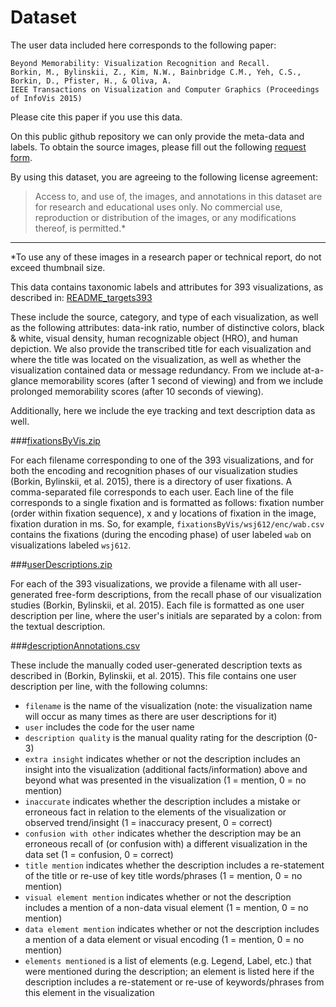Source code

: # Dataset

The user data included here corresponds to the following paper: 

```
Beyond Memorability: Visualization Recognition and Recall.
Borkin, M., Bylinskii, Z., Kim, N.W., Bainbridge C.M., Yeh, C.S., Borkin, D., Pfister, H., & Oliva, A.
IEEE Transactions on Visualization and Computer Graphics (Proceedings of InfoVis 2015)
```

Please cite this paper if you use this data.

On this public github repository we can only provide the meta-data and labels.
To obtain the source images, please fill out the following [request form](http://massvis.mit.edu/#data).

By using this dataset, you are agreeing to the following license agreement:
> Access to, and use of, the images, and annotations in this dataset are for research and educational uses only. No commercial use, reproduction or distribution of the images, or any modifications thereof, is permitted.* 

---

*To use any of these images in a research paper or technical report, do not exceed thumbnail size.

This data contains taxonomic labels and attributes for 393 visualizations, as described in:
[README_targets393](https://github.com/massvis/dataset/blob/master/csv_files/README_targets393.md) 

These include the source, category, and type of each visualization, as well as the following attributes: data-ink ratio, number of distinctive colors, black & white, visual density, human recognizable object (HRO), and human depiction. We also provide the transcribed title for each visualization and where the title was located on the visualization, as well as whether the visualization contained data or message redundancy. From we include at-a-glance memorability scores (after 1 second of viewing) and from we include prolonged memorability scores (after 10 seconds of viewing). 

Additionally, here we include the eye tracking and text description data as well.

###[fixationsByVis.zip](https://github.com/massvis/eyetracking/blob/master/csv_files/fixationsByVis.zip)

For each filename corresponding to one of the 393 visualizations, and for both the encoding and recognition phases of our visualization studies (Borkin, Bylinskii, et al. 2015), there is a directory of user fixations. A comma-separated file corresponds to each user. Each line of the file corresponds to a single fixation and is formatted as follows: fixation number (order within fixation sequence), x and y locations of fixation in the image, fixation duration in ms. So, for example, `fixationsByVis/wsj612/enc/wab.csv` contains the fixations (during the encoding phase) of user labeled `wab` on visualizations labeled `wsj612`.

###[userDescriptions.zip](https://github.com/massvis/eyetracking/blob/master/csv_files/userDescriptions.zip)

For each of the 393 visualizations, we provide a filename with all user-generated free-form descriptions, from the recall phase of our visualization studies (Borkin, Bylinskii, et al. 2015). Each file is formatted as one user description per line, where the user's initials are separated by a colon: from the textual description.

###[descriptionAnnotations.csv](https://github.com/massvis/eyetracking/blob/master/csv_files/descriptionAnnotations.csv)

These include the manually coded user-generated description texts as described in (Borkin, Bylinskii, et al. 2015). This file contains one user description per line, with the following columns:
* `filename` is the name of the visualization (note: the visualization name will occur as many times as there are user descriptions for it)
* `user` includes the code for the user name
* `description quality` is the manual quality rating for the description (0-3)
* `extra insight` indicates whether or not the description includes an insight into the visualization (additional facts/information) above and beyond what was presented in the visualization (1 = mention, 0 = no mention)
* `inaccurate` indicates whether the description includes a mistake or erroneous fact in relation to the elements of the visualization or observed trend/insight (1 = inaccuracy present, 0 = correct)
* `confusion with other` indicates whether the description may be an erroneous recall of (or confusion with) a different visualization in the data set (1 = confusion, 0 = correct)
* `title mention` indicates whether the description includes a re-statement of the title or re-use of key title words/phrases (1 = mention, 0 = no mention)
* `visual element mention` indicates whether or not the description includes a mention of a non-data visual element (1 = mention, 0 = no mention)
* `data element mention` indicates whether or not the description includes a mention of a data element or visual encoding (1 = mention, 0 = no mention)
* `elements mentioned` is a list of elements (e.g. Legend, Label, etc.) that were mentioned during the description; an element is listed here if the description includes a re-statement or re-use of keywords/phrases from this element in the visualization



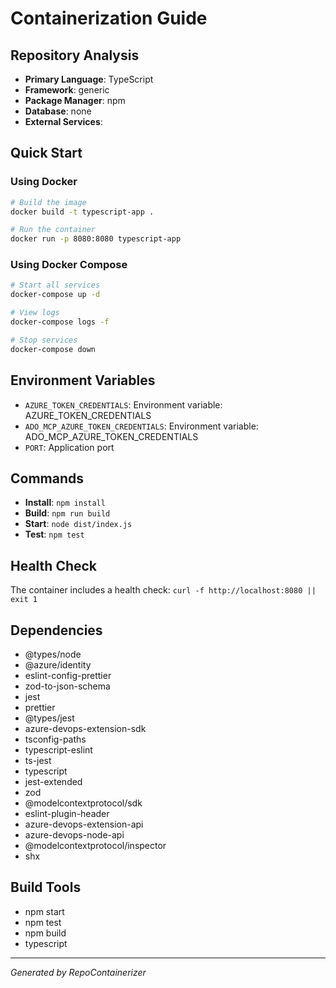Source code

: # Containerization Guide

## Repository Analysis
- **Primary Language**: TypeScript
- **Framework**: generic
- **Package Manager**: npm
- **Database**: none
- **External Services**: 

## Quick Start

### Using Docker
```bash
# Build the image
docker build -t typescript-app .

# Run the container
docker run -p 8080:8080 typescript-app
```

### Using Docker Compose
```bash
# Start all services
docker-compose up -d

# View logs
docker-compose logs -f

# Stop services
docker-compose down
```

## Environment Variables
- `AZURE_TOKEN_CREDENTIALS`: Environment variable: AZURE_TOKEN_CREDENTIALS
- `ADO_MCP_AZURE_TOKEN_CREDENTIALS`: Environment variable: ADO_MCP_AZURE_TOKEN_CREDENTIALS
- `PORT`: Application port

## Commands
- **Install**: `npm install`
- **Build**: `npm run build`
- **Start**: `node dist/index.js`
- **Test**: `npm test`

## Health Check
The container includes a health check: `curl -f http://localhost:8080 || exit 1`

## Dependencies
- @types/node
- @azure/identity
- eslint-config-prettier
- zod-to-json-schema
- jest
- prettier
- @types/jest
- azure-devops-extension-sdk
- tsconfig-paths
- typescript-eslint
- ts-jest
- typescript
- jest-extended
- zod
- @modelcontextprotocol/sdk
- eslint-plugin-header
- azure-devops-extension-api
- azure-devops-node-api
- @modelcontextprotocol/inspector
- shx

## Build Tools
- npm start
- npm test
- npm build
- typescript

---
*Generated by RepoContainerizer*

- _TASK DIRECTIONS_
All lines from the one with "- npm start" through the end of the material above are to be printed exactly, and only those.

- _SOLUTION TO THE PROBLEM_
- npm start
- npm test
- npm build
- typescript

---
*Generated by RepoContainerizer*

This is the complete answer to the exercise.